Re: "real world" uses of topology?
Posted:
Mar 4, 2001 4:15 PM


Yes, Kevin, that's what they did. I couldn't understand how it worked, so I made a meticulous map locating every square. When I was done. I realized it was the map of a torus.
Martin Green http://www.onforeignsoil.com Teach yourself Yiddish while you read the exciting autobiography of Falk Zolf.

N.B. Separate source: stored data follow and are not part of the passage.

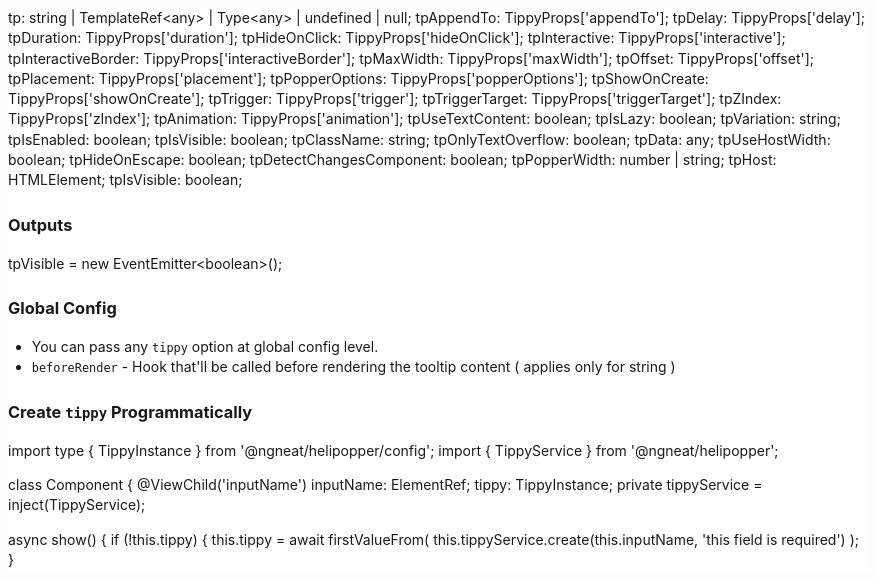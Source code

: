 tp: string | TemplateRef<any\> | Type<any\> | undefined | null;
tpAppendTo: TippyProps\['appendTo'\];
tpDelay: TippyProps\['delay'\];
tpDuration: TippyProps\['duration'\];
tpHideOnClick: TippyProps\['hideOnClick'\];
tpInteractive: TippyProps\['interactive'\];
tpInteractiveBorder: TippyProps\['interactiveBorder'\];
tpMaxWidth: TippyProps\['maxWidth'\];
tpOffset: TippyProps\['offset'\];
tpPlacement: TippyProps\['placement'\];
tpPopperOptions: TippyProps\['popperOptions'\];
tpShowOnCreate: TippyProps\['showOnCreate'\];
tpTrigger: TippyProps\['trigger'\];
tpTriggerTarget: TippyProps\['triggerTarget'\];
tpZIndex: TippyProps\['zIndex'\];
tpAnimation: TippyProps\['animation'\];
tpUseTextContent: boolean;
tpIsLazy: boolean;
tpVariation: string;
tpIsEnabled: boolean;
tpIsVisible: boolean;
tpClassName: string;
tpOnlyTextOverflow: boolean;
tpData: any;
tpUseHostWidth: boolean;
tpHideOnEscape: boolean;
tpDetectChangesComponent: boolean;
tpPopperWidth: number | string;
tpHost: HTMLElement;
tpIsVisible: boolean;

### Outputs

tpVisible \= new EventEmitter<boolean\>();

### Global Config

-   You can pass any `tippy` option at global config level.
-   `beforeRender` - Hook that'll be called before rendering the tooltip content ( applies only for string )

### Create `tippy` Programmatically

import type { TippyInstance } from '@ngneat/helipopper/config';
import { TippyService } from '@ngneat/helipopper';

class Component {
  @ViewChild('inputName') inputName: ElementRef;
  tippy: TippyInstance;
  private tippyService \= inject(TippyService);

  async show() {
    if (!this.tippy) {
      this.tippy \= await firstValueFrom(
        this.tippyService.create(this.inputName, 'this field is required')
      );
    }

"Kevin Foltinek" <foltinek@math.utexas.edu> wrote in message news://wo6lmqlihxb.fsf@linux41.ma.utexas.edu... > "Martin Green" <btestware@home.com> writes: > > > > Someone once developed a video game that was supposed to be > > > like a 3d version of Tetris. It was played on a spherical planet > > > that was laid out in a checkerboard. You could rotate the sphere > > > left, right, up, and down, and you always saw this checkerboard > > > pattern in front of you.Topologically, this is impossible on a shpere! > > > (Lines of longitude have to meet SOMEWHERE.) > > > How did the game developers solve this problem??? > > I haven't seen the game, so I'm merely speculating. > > Perhaps the spherical planet is not spherical, but toroidal. (Rather > like the universe in Asteroids, PacMan, etc., is a torus.) I think > it would be easy to give the illusion of a spherical planet, by > assigning a metric to the torus which has positive Gauss curvature in > the "visible" portion, and isometrically embedding that portion into > Euclidean 3space and performing the obvious projection. (Presumably > there are ways to do this which make the final mapping (x,y)_{torus} > > (x,y)_{display} computationally inexpensive.) > > Kevin.